Ex-cop accused over hate limerick on Twitter speaks out The Sunday Times 26.01.20

The original article is here.

A man involved in a landmark legal case relating to a “non-crime hate incident” says that officers began acting as “thought police” out of the best of intentions.

Harry Miller, 55, from Lincolnshire, was told by an officer a verse he had posted about transgender people on Twitter would be recorded as a “hate incident” under the College of Policing’s guidelines.

Speaking ahead of the judgment on the case, which is expected early next month, he said: “I am pro-police. I do not think that the people in the police force have looked at this and thought how can we become totalitarian?

“In trying to do the right thing and be inclusive, they’ve done absolutely the wrong thing because they sold out on the core principle of not being political. I think that in so doing they’ve subcontracted out their critical thinking to Stonewall [the lobby group for LGBT rights].”

The test case, supported by Fair Cop, a pressure group, challenges guidance, issued to police forces across the country, stating that a comment reported as hateful must be recorded “irrespective of whether there is any evidence to identify the hate element”.

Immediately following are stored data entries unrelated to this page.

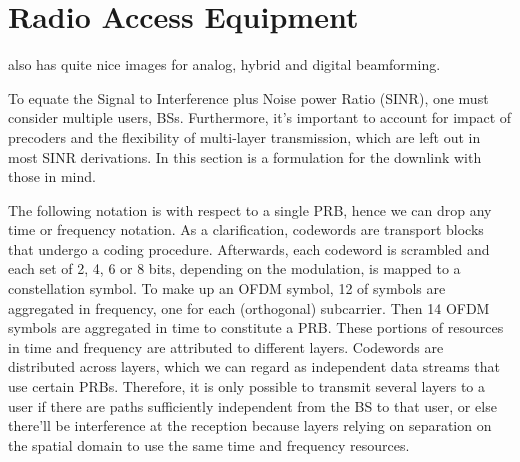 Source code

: \section{Radio Access Equipment}
\label{sec:radio_access_equipment}



\cite{phdthesis} also has quite nice images for analog, hybrid and digital beamforming.






To equate the Signal to Interference plus Noise power Ratio (\acs{SINR}), one must consider multiple users, \acp{BS}. Furthermore, it's important to account for impact of precoders and the flexibility of multi-layer transmission, which are left out in most \acs{SINR} derivations. In this section is a formulation for the downlink with those in mind.

The following notation is with respect to a single \acs{PRB}, hence we can drop any time or frequency notation.
As a clarification, codewords are transport blocks that undergo a coding procedure. Afterwards, each codeword is scrambled and each set of 2, 4, 6 or 8 bits, depending on the modulation, is mapped to a constellation symbol. To make up an \acs{OFDM} symbol, 12 of symbols are aggregated in frequency, one for each (orthogonal) subcarrier. Then 14 \acs{OFDM} symbols are aggregated in time to constitute a \acl{PRB}. These portions of resources in time and frequency are attributed to different layers. Codewords are distributed across layers, which we can regard as independent data streams that use certain \acsp{PRB}. Therefore, it is only possible to transmit several layers to a user if there are paths sufficiently independent from the \acs{BS} to that user, or else there'll be interference at the reception because layers relying on separation on the spatial domain to use the same time and frequency resources.

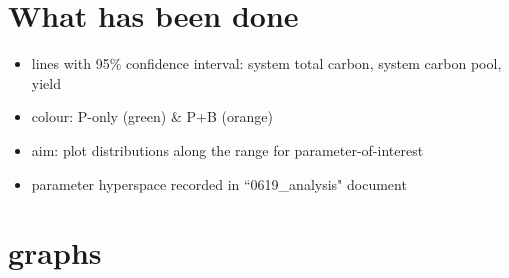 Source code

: \documentclass[a4paper]{article}
\begin{document}
\section{What has been done}
\begin{itemize}
    \item lines with 95\% confidence interval: system total carbon, system carbon pool, yield
    \item colour: P-only (green) \& P+B (orange)
    \item aim: plot distributions along the range for parameter-of-interest
    \item parameter hyperspace recorded in ``0619\_analysis" document
\end{itemize}

\section{graphs}
\end{document}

It emerged earlier this month that 27 police forces have recorded at least 87,000 hate incidents in the past five years, even though they accept that they are not crimes.

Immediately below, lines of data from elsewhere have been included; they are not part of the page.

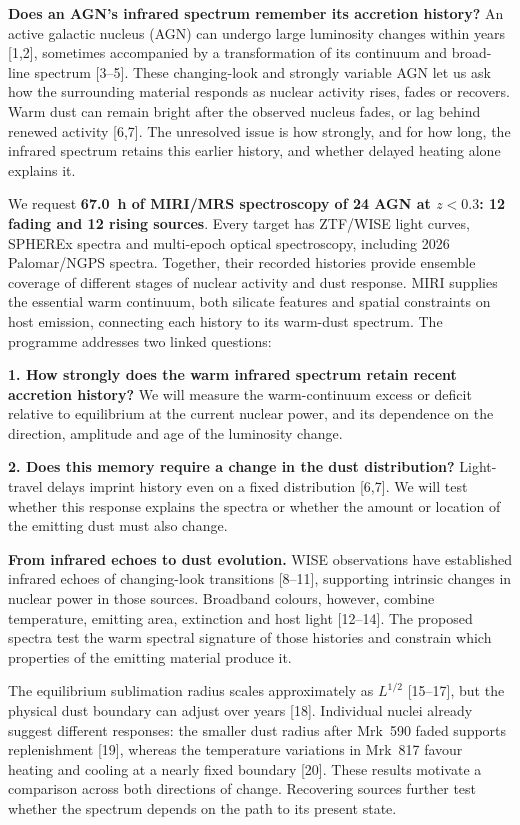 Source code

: \documentclass[12pt]{article}
\begin{document}
\scientificjustification

\noindent\textbf{Does an AGN's infrared spectrum remember its accretion history?}
An active galactic nucleus (AGN) can undergo large luminosity changes within years [1,2], sometimes accompanied by a transformation of its continuum and broad-line spectrum [3--5]. These changing-look and strongly variable AGN let us ask how the surrounding material responds as nuclear activity rises, fades or recovers. Warm dust can remain bright after the observed nucleus fades, or lag behind renewed activity [6,7]. The unresolved issue is how strongly, and for how long, the infrared spectrum retains this earlier history, and whether delayed heating alone explains it.

We request \textbf{67.0~h of MIRI/MRS spectroscopy of 24 AGN at $z<0.3$: 12 fading and 12 rising sources}. Every target has ZTF/WISE light curves, SPHEREx spectra and multi-epoch optical spectroscopy, including 2026 Palomar/NGPS spectra. Together, their recorded histories provide ensemble coverage of different stages of nuclear activity and dust response. MIRI supplies the essential warm continuum, both silicate features and spatial constraints on host emission, connecting each history to its warm-dust spectrum. The programme addresses two linked questions:

\noindent\textbf{1. How strongly does the warm infrared spectrum retain recent accretion history?} We will measure the warm-continuum excess or deficit relative to equilibrium at the current nuclear power, and its dependence on the direction, amplitude and age of the luminosity change.

\noindent\textbf{2. Does this memory require a change in the dust distribution?} Light-travel delays imprint history even on a fixed distribution [6,7]. We will test whether this response explains the spectra or whether the amount or location of the emitting dust must also change.

\noindent\textbf{From infrared echoes to dust evolution.}
WISE observations have established infrared echoes of changing-look transitions [8--11], supporting intrinsic changes in nuclear power in those sources. Broadband colours, however, combine temperature, emitting area, extinction and host light [12--14]. The proposed spectra test the warm spectral signature of those histories and constrain which properties of the emitting material produce it.

The equilibrium sublimation radius scales approximately as $L^{1/2}$ [15--17], but the physical dust boundary can adjust over years [18]. Individual nuclei already suggest different responses: the smaller dust radius after Mrk~590 faded supports replenishment [19], whereas the temperature variations in Mrk~817 favour heating and cooling at a nearly fixed boundary [20]. These results motivate a comparison across both directions of change. Recovering sources further test whether the spectrum depends on the path to its present state.
\end{document}
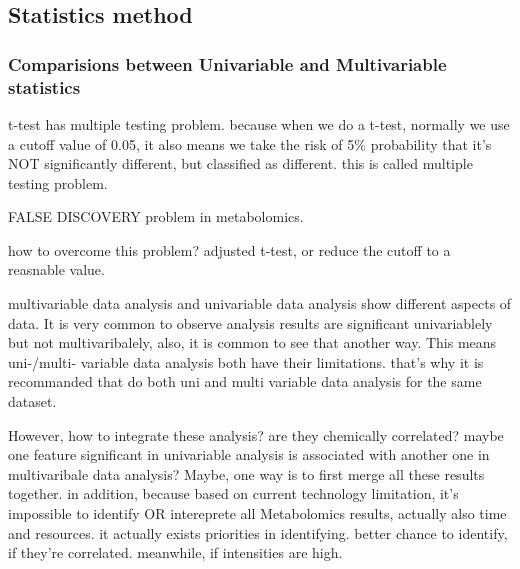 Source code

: 

\subsection{Statistics method}
\subsubsection{Comparisions between Univariable and Multivariable statistics}
t-test has multiple testing problem. because when we do a t-test, normally we use a cutoff value of 0.05, it also means we take the risk of 5\% probability that it's NOT significantly different, but classified as different. this is called multiple testing problem. 

FALSE DISCOVERY problem in metabolomics.

how to overcome this problem? adjusted t-test, or reduce the cutoff to a reasnable value.

multivariable data analysis and univariable data analysis show different aspects of data. It is very common to observe analysis results are significant univariablely but not multivaribalely, also, it is common to see that another way. This means uni-/multi- variable data analysis both have their limitations. that's why it is recommanded that do both uni and multi variable data analysis for the same dataset.

However, how to integrate these analysis? are they chemically correlated? maybe one feature significant in univariable analysis is associated with another one in multivaribale data analysis? Maybe, one way is to first merge all these results together. in addition, because based on current technology limitation, it's impossible to identify OR intereprete all Metabolomics results, actually also time and resources. it actually exists priorities in identifying. better chance to identify, if they're correlated. meanwhile, if intensities are high.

Miller, a married father of four and a former constable with Humberside police, said: “It is definitely not the job of the state to restrict what we can and cannot talk about. It really is as though the police have looked at [George Orwell’s] Nineteen Eighty-Four and thought: ‘Good book. Let’s try it.’

“My position is that trans women are not women. How do I say that without drawing the attention of the police?

“And their answer to me was: ‘We’re not saying you can’t say that, but why would you want to when it upsets people’s feelings?’”

Meanwhile, Sarah Phillimore, a barrister advising Fair Cop, warned that new police and Crown Prosecution Service guidelines will criminalise schoolchildren aged from 11 to 16 for expressing doubts about gender ideology.